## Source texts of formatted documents
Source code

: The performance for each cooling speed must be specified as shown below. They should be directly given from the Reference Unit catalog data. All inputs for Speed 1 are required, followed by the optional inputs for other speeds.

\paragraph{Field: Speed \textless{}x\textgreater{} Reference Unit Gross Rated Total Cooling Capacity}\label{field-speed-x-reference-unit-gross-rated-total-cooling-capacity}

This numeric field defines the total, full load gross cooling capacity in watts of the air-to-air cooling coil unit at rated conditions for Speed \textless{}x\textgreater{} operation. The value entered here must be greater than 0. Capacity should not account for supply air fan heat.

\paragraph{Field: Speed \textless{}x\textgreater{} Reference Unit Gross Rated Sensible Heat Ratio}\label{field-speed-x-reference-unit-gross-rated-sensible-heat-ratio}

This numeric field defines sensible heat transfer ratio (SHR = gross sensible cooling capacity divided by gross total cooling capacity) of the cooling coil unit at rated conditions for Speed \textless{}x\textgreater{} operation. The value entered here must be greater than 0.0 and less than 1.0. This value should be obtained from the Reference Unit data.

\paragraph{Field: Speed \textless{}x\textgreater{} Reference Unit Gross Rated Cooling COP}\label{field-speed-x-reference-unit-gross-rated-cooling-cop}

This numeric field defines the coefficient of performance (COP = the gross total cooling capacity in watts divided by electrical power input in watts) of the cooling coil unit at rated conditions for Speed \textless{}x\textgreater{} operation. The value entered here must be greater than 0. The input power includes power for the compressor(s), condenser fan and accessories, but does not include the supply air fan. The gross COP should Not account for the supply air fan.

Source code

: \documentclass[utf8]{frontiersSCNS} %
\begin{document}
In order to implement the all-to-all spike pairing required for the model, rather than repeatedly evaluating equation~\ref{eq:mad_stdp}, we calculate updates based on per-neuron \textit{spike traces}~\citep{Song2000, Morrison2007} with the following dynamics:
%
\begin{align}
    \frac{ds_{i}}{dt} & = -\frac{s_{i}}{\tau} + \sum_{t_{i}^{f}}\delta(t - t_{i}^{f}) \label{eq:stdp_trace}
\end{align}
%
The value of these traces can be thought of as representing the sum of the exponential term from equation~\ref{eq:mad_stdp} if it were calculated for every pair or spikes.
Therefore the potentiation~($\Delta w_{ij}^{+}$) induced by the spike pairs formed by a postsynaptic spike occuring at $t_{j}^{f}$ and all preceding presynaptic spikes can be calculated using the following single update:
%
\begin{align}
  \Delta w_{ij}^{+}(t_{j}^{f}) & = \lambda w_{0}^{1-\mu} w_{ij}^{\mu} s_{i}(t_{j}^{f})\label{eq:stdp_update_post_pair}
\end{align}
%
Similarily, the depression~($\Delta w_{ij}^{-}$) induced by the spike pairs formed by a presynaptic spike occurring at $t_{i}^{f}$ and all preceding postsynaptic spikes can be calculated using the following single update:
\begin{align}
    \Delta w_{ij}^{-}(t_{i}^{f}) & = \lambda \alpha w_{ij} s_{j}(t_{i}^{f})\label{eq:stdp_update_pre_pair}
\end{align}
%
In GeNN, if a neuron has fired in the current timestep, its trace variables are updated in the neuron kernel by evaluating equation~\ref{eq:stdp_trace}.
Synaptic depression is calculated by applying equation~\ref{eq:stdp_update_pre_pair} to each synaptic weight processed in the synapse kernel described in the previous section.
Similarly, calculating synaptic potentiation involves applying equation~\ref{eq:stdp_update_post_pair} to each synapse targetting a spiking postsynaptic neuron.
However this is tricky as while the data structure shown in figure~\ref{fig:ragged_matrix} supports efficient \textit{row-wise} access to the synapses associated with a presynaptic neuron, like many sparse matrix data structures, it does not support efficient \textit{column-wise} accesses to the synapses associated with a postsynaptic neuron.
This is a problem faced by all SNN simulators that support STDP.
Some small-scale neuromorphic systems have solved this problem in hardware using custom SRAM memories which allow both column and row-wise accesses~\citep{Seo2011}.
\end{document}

## WHAT THIS TASK INVOLVES
The records above need to be transcribed in full. Keep every character unchanged.

## REPLY
Source code

: The performance for each cooling speed must be specified as shown below. They should be directly given from the Reference Unit catalog data. All inputs for Speed 1 are required, followed by the optional inputs for other speeds.

\paragraph{Field: Speed \textless{}x\textgreater{} Reference Unit Gross Rated Total Cooling Capacity}\label{field-speed-x-reference-unit-gross-rated-total-cooling-capacity}

This numeric field defines the total, full load gross cooling capacity in watts of the air-to-air cooling coil unit at rated conditions for Speed \textless{}x\textgreater{} operation. The value entered here must be greater than 0. Capacity should not account for supply air fan heat.

\paragraph{Field: Speed \textless{}x\textgreater{} Reference Unit Gross Rated Sensible Heat Ratio}\label{field-speed-x-reference-unit-gross-rated-sensible-heat-ratio}

This numeric field defines sensible heat transfer ratio (SHR = gross sensible cooling capacity divided by gross total cooling capacity) of the cooling coil unit at rated conditions for Speed \textless{}x\textgreater{} operation. The value entered here must be greater than 0.0 and less than 1.0. This value should be obtained from the Reference Unit data.

\paragraph{Field: Speed \textless{}x\textgreater{} Reference Unit Gross Rated Cooling COP}\label{field-speed-x-reference-unit-gross-rated-cooling-cop}

This numeric field defines the coefficient of performance (COP = the gross total cooling capacity in watts divided by electrical power input in watts) of the cooling coil unit at rated conditions for Speed \textless{}x\textgreater{} operation. The value entered here must be greater than 0. The input power includes power for the compressor(s), condenser fan and accessories, but does not include the supply air fan. The gross COP should Not account for the supply air fan.

Source code

: \documentclass[utf8]{frontiersSCNS} %
\begin{document}
In order to implement the all-to-all spike pairing required for the model, rather than repeatedly evaluating equation~\ref{eq:mad_stdp}, we calculate updates based on per-neuron \textit{spike traces}~\citep{Song2000, Morrison2007} with the following dynamics:
%
\begin{align}
    \frac{ds_{i}}{dt} & = -\frac{s_{i}}{\tau} + \sum_{t_{i}^{f}}\delta(t - t_{i}^{f}) \label{eq:stdp_trace}
\end{align}
%
The value of these traces can be thought of as representing the sum of the exponential term from equation~\ref{eq:mad_stdp} if it were calculated for every pair or spikes.
Therefore the potentiation~($\Delta w_{ij}^{+}$) induced by the spike pairs formed by a postsynaptic spike occuring at $t_{j}^{f}$ and all preceding presynaptic spikes can be calculated using the following single update:
%
\begin{align}
  \Delta w_{ij}^{+}(t_{j}^{f}) & = \lambda w_{0}^{1-\mu} w_{ij}^{\mu} s_{i}(t_{j}^{f})\label{eq:stdp_update_post_pair}
\end{align}
%
Similarily, the depression~($\Delta w_{ij}^{-}$) induced by the spike pairs formed by a presynaptic spike occurring at $t_{i}^{f}$ and all preceding postsynaptic spikes can be calculated using the following single update:
\begin{align}
    \Delta w_{ij}^{-}(t_{i}^{f}) & = \lambda \alpha w_{ij} s_{j}(t_{i}^{f})\label{eq:stdp_update_pre_pair}
\end{align}
%
In GeNN, if a neuron has fired in the current timestep, its trace variables are updated in the neuron kernel by evaluating equation~\ref{eq:stdp_trace}.
Synaptic depression is calculated by applying equation~\ref{eq:stdp_update_pre_pair} to each synaptic weight processed in the synapse kernel described in the previous section.
Similarly, calculating synaptic potentiation involves applying equation~\ref{eq:stdp_update_post_pair} to each synapse targetting a spiking postsynaptic neuron.
However this is tricky as while the data structure shown in figure~\ref{fig:ragged_matrix} supports efficient \textit{row-wise} access to the synapses associated with a presynaptic neuron, like many sparse matrix data structures, it does not support efficient \textit{column-wise} accesses to the synapses associated with a postsynaptic neuron.
This is a problem faced by all SNN simulators that support STDP.
Some small-scale neuromorphic systems have solved this problem in hardware using custom SRAM memories which allow both column and row-wise accesses~\citep{Seo2011}.
\end{document}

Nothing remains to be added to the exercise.